== TASK STATEMENT ==
Look in the data below for the line that has "### 역할과 구현을 분리", then print exactly every line from there through the line that has "- Your Highlight on Location 24074-24076", leaving pictures out.

== WORKING DATA ==
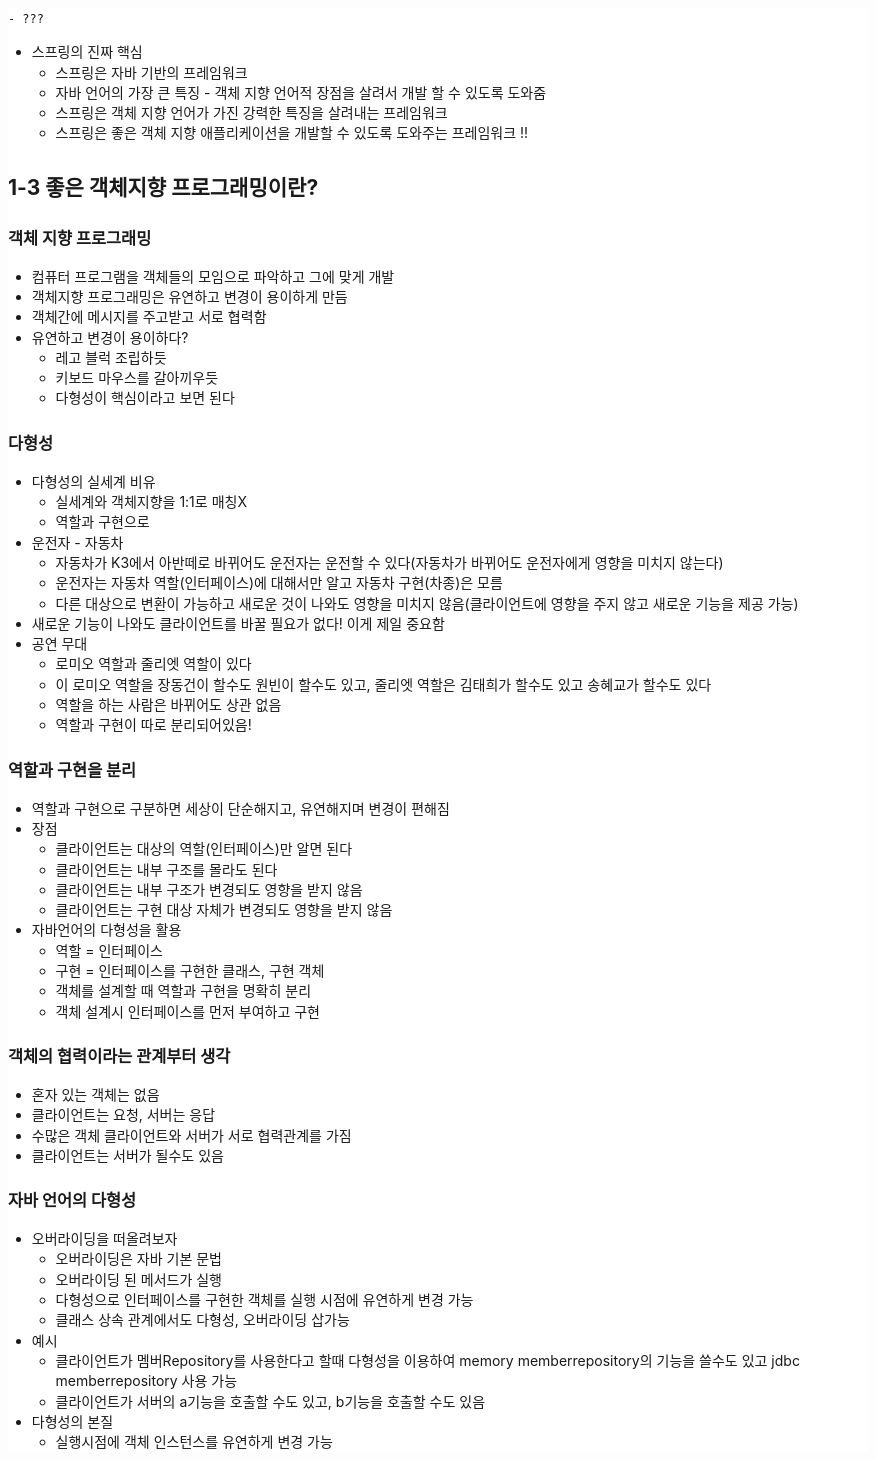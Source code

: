     - ???
- 스프링의 진짜 핵심
    - 스프링은 자바 기반의 프레임워크
    - 자바 언어의 가장 큰 특징 - 객체 지향 언어적 장점을 살려서 개발 할 수 있도록 도와줌
    - 스프링은 객체 지향 언어가 가진 강력한 특징을 살려내는 프레임워크
    - 스프링은 좋은 객체 지향 애플리케이션을 개발할 수 있도록 도와주는 프레임워크 !!

## 1-3 좋은 객체지향 프로그래밍이란?
### 객체 지향 프로그래밍
- 컴퓨터 프로그램을 객체들의 모임으로 파악하고 그에 맞게 개발
- 객체지향 프로그래밍은 유연하고 변경이 용이하게 만듬
- 객체간에 메시지를 주고받고 서로 협력함
- 유연하고 변경이 용이하다?
    - 레고 블럭 조립하듯
    - 키보드 마우스를 갈아끼우듯
    - 다형성이 핵심이라고 보면 된다
### 다형성
- 다형성의 실세계 비유
    - 실세계와 객체지향을 1:1로 매칭X
    - 역할과 구현으로
- 운전자 - 자동차
    - 자동차가 K3에서 아반떼로 바뀌어도 운전자는 운전할 수 있다(자동차가 바뀌어도 운전자에게 영향을 미치지 않는다)
    - 운전자는 자동차 역할(인터페이스)에 대해서만 알고 자동차 구현(차종)은 모름
    - 다른 대상으로 변환이 가능하고 새로운 것이 나와도 영향을 미치지 않음(클라이언트에 영향을 주지 않고 새로운 기능을 제공 가능)
- 새로운 기능이 나와도 클라이언트를 바꿀 필요가 없다! 이게 제일 중요함
- 공연 무대
    - 로미오 역할과 줄리엣 역할이 있다
    - 이 로미오 역할을 장동건이 할수도 원빈이 할수도 있고, 줄리엣 역할은 김태희가 할수도 있고 송혜교가 할수도 있다
    - 역할을 하는 사람은 바뀌어도 상관 없음
    - 역할과 구현이 따로 분리되어있음!
### 역할과 구현을 분리
- 역할과 구현으로 구분하면 세상이 단순해지고, 유연해지며 변경이 편해짐
- 장점
    - 클라이언트는 대상의 역할(인터페이스)만 알면 된다
    - 클라이언트는 내부 구조를 몰라도 된다
    - 클라이언트는 내부 구조가 변경되도 영향을 받지 않음
    - 클라이언트는 구현 대상 자체가 변경되도 영향을 받지 않음
- 자바언어의 다형성을 활용
    - 역할 = 인터페이스
    - 구현 = 인터페이스를 구현한 클래스, 구현 객체
    - 객체를 설계할 때 역할과 구현을 명확히 분리
    - 객체 설계시 인터페이스를 먼저 부여하고 구현
### 객체의 협력이라는 관계부터 생각
- 혼자 있는 객체는 없음
- 클라이언트는 요청, 서버는 응답
- 수많은 객체 클라이언트와 서버가 서로 협력관계를 가짐
- 클라이언트는 서버가 될수도 있음
### 자바 언어의 다형성
- 오버라이딩을 떠올려보자
    - 오버라이딩은 자바 기본 문법
    - 오버라이딩 된 메서드가 실행
    - 다형성으로 인터페이스를 구현한 객체를 실행 시점에 유연하게 변경 가능
    - 클래스 상속 관계에서도 다형성, 오버라이딩 삽가능
- 예시
    - 클라이언트가 멤버Repository를 사용한다고 할때 다형성을 이용하여 memory memberrepository의 기능을 쓸수도 있고 jdbc memberrepository 사용 가능
    - 클라이언트가 서버의 a기능을 호출할 수도 있고, b기능을 호출할 수도 있음
- 다형성의 본질
    - 실행시점에 객체 인스턴스를 유연하게 변경 가능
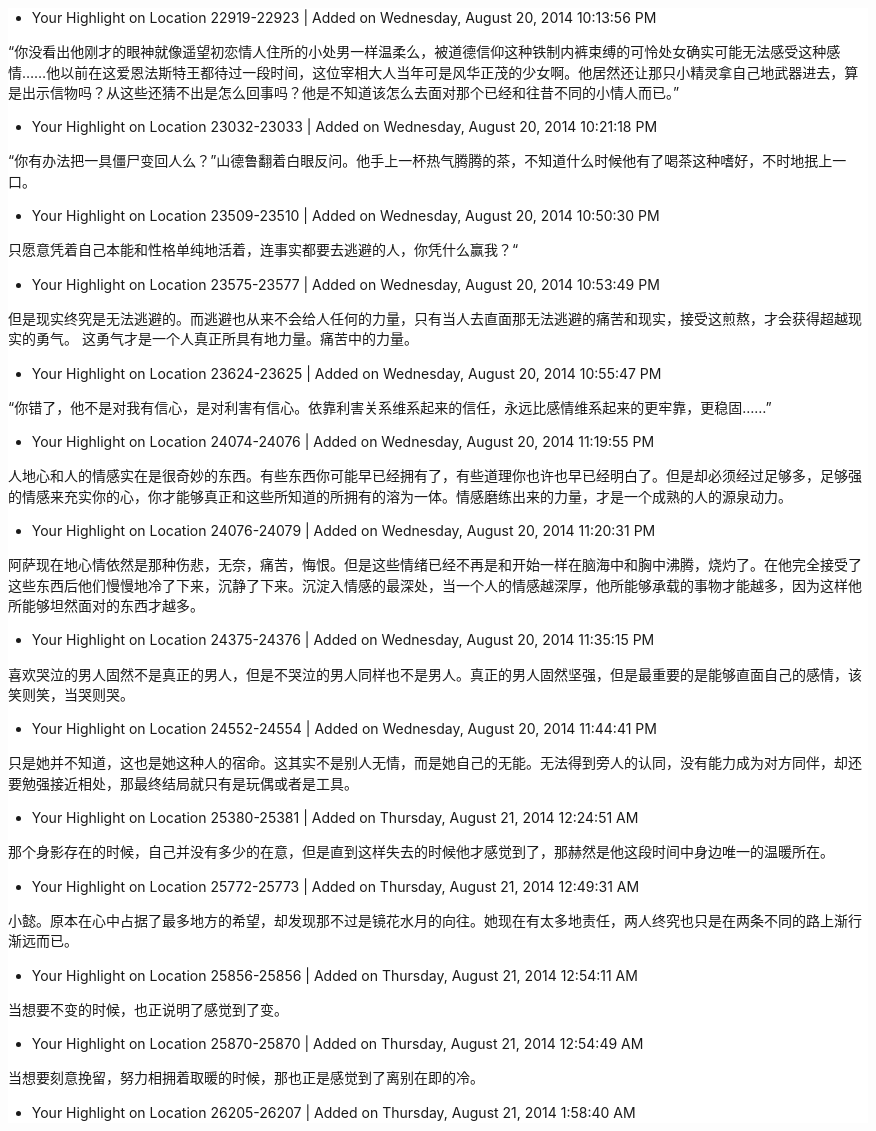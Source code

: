 - Your Highlight on Location 22919-22923 | Added on Wednesday, August 20, 2014 10:13:56 PM

“你没看出他刚才的眼神就像遥望初恋情人住所的小处男一样温柔么，被道德信仰这种铁制内裤束缚的可怜处女确实可能无法感受这种感情……他以前在这爱恩法斯特王都待过一段时间，这位宰相大人当年可是风华正茂的少女啊。他居然还让那只小精灵拿自己地武器进去，算是出示信物吗？从这些还猜不出是怎么回事吗？他是不知道该怎么去面对那个已经和往昔不同的小情人而已。”


- Your Highlight on Location 23032-23033 | Added on Wednesday, August 20, 2014 10:21:18 PM

“你有办法把一具僵尸变回人么？”山德鲁翻着白眼反问。他手上一杯热气腾腾的茶，不知道什么时候他有了喝茶这种嗜好，不时地抿上一口。


- Your Highlight on Location 23509-23510 | Added on Wednesday, August 20, 2014 10:50:30 PM

只愿意凭着自己本能和性格单纯地活着，连事实都要去逃避的人，你凭什么赢我？“


- Your Highlight on Location 23575-23577 | Added on Wednesday, August 20, 2014 10:53:49 PM

但是现实终究是无法逃避的。而逃避也从来不会给人任何的力量，只有当人去直面那无法逃避的痛苦和现实，接受这煎熬，才会获得超越现实的勇气。 这勇气才是一个人真正所具有地力量。痛苦中的力量。


- Your Highlight on Location 23624-23625 | Added on Wednesday, August 20, 2014 10:55:47 PM

“你错了，他不是对我有信心，是对利害有信心。依靠利害关系维系起来的信任，永远比感情维系起来的更牢靠，更稳固……”


- Your Highlight on Location 24074-24076 | Added on Wednesday, August 20, 2014 11:19:55 PM

人地心和人的情感实在是很奇妙的东西。有些东西你可能早已经拥有了，有些道理你也许也早已经明白了。但是却必须经过足够多，足够强的情感来充实你的心，你才能够真正和这些所知道的所拥有的溶为一体。情感磨练出来的力量，才是一个成熟的人的源泉动力。


- Your Highlight on Location 24076-24079 | Added on Wednesday, August 20, 2014 11:20:31 PM

阿萨现在地心情依然是那种伤悲，无奈，痛苦，悔恨。但是这些情绪已经不再是和开始一样在脑海中和胸中沸腾，烧灼了。在他完全接受了这些东西后他们慢慢地冷了下来，沉静了下来。沉淀入情感的最深处，当一个人的情感越深厚，他所能够承载的事物才能越多，因为这样他所能够坦然面对的东西才越多。


- Your Highlight on Location 24375-24376 | Added on Wednesday, August 20, 2014 11:35:15 PM

喜欢哭泣的男人固然不是真正的男人，但是不哭泣的男人同样也不是男人。真正的男人固然坚强，但是最重要的是能够直面自己的感情，该笑则笑，当哭则哭。


- Your Highlight on Location 24552-24554 | Added on Wednesday, August 20, 2014 11:44:41 PM

只是她并不知道，这也是她这种人的宿命。这其实不是别人无情，而是她自己的无能。无法得到旁人的认同，没有能力成为对方同伴，却还要勉强接近相处，那最终结局就只有是玩偶或者是工具。


- Your Highlight on Location 25380-25381 | Added on Thursday, August 21, 2014 12:24:51 AM

那个身影存在的时候，自己并没有多少的在意，但是直到这样失去的时候他才感觉到了，那赫然是他这段时间中身边唯一的温暖所在。


- Your Highlight on Location 25772-25773 | Added on Thursday, August 21, 2014 12:49:31 AM

小懿。原本在心中占据了最多地方的希望，却发现那不过是镜花水月的向往。她现在有太多地责任，两人终究也只是在两条不同的路上渐行渐远而已。


- Your Highlight on Location 25856-25856 | Added on Thursday, August 21, 2014 12:54:11 AM

当想要不变的时候，也正说明了感觉到了变。


- Your Highlight on Location 25870-25870 | Added on Thursday, August 21, 2014 12:54:49 AM

当想要刻意挽留，努力相拥着取暖的时候，那也正是感觉到了离别在即的冷。


- Your Highlight on Location 26205-26207 | Added on Thursday, August 21, 2014 1:58:40 AM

== WRITTEN RESPONSE ==
### 역할과 구현을 분리
- 역할과 구현으로 구분하면 세상이 단순해지고, 유연해지며 변경이 편해짐
- 장점
    - 클라이언트는 대상의 역할(인터페이스)만 알면 된다
    - 클라이언트는 내부 구조를 몰라도 된다
    - 클라이언트는 내부 구조가 변경되도 영향을 받지 않음
    - 클라이언트는 구현 대상 자체가 변경되도 영향을 받지 않음
- 자바언어의 다형성을 활용
    - 역할 = 인터페이스
    - 구현 = 인터페이스를 구현한 클래스, 구현 객체
    - 객체를 설계할 때 역할과 구현을 명확히 분리
    - 객체 설계시 인터페이스를 먼저 부여하고 구현
### 객체의 협력이라는 관계부터 생각
- 혼자 있는 객체는 없음
- 클라이언트는 요청, 서버는 응답
- 수많은 객체 클라이언트와 서버가 서로 협력관계를 가짐
- 클라이언트는 서버가 될수도 있음
### 자바 언어의 다형성
- 오버라이딩을 떠올려보자
    - 오버라이딩은 자바 기본 문법
    - 오버라이딩 된 메서드가 실행
    - 다형성으로 인터페이스를 구현한 객체를 실행 시점에 유연하게 변경 가능
    - 클래스 상속 관계에서도 다형성, 오버라이딩 삽가능
- 예시
    - 클라이언트가 멤버Repository를 사용한다고 할때 다형성을 이용하여 memory memberrepository의 기능을 쓸수도 있고 jdbc memberrepository 사용 가능
    - 클라이언트가 서버의 a기능을 호출할 수도 있고, b기능을 호출할 수도 있음
- 다형성의 본질
    - 실행시점에 객체 인스턴스를 유연하게 변경 가능
Source code

: - Your Highlight on Location 22919-22923 | Added on Wednesday, August 20, 2014 10:13:56 PM

“你没看出他刚才的眼神就像遥望初恋情人住所的小处男一样温柔么，被道德信仰这种铁制内裤束缚的可怜处女确实可能无法感受这种感情……他以前在这爱恩法斯特王都待过一段时间，这位宰相大人当年可是风华正茂的少女啊。他居然还让那只小精灵拿自己地武器进去，算是出示信物吗？从这些还猜不出是怎么回事吗？他是不知道该怎么去面对那个已经和往昔不同的小情人而已。”


- Your Highlight on Location 23032-23033 | Added on Wednesday, August 20, 2014 10:21:18 PM

“你有办法把一具僵尸变回人么？”山德鲁翻着白眼反问。他手上一杯热气腾腾的茶，不知道什么时候他有了喝茶这种嗜好，不时地抿上一口。


- Your Highlight on Location 23509-23510 | Added on Wednesday, August 20, 2014 10:50:30 PM

只愿意凭着自己本能和性格单纯地活着，连事实都要去逃避的人，你凭什么赢我？“


- Your Highlight on Location 23575-23577 | Added on Wednesday, August 20, 2014 10:53:49 PM

但是现实终究是无法逃避的。而逃避也从来不会给人任何的力量，只有当人去直面那无法逃避的痛苦和现实，接受这煎熬，才会获得超越现实的勇气。 这勇气才是一个人真正所具有地力量。痛苦中的力量。


- Your Highlight on Location 23624-23625 | Added on Wednesday, August 20, 2014 10:55:47 PM

“你错了，他不是对我有信心，是对利害有信心。依靠利害关系维系起来的信任，永远比感情维系起来的更牢靠，更稳固……”


- Your Highlight on Location 24074-24076 | Added on Wednesday, August 20, 2014 11:19:55 PM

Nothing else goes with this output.